なお、「1945年(昭和20年)に行われた老河口作戦での<日本の>騎兵第4旅団・・・<は、>3月27日に老河口飛行場の乗馬襲撃、占領に成功し、世界戦史における騎兵の活躍の最後を飾った」(上掲)ところです。(太田)
<日露戦争の時に、>モンゴル人の仲間であるユーラシアのトルコ系遊牧民の兵士が主流を成すロシアの騎兵を満州の平原で打ち破った日本軍騎兵隊の活躍をみて、元祖のモンゴル人たちは瞠目した。
チンギス・ハーン時代の戦術を下馬させ、大和の侍に学ぼう」とモンゴルの騎士たちは謙虚になった。
そこからモンゴルと日本の20世紀は、幕を開ける。」(15~16)
「満州人の清朝を時代遅れの存在だとみなし、日本の明治政府のような近代国家を創建するには武力しかないと考えた日本人有志は、1911年に清朝南部の武昌という都市で中国人と共に決起した。
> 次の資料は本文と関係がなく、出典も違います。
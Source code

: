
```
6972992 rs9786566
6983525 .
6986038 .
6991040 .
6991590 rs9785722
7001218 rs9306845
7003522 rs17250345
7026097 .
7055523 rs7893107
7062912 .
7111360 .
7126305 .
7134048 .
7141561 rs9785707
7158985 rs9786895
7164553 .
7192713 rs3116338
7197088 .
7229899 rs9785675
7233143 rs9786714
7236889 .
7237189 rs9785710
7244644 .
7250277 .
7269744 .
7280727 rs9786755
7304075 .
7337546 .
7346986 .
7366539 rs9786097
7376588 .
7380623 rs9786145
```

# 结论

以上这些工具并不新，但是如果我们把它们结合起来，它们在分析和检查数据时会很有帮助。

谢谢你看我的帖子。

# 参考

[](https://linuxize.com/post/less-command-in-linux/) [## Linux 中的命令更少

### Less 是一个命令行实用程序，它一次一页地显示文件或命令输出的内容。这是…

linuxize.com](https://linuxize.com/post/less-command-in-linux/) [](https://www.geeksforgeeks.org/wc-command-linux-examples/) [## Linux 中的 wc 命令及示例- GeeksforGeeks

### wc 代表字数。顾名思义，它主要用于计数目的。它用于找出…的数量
⇒「辛亥革命が成功した陰には、物心両面にわたる日本人の多大な援助があったことは」http://www.geocities.jp/shougen60/shiryo/sonbun.html
事実ですが、「共に決起した」日本人の話は聞いたことがありません。
楊の面目躍如といったところです。(太田)
かくして清朝は倒れるが、川島浪速らは逆に清朝の皇族である粛親王<(注12)>らを擁立し、宗社党<(注13)>を結成して満蒙独立運動を展開した。」(24~25)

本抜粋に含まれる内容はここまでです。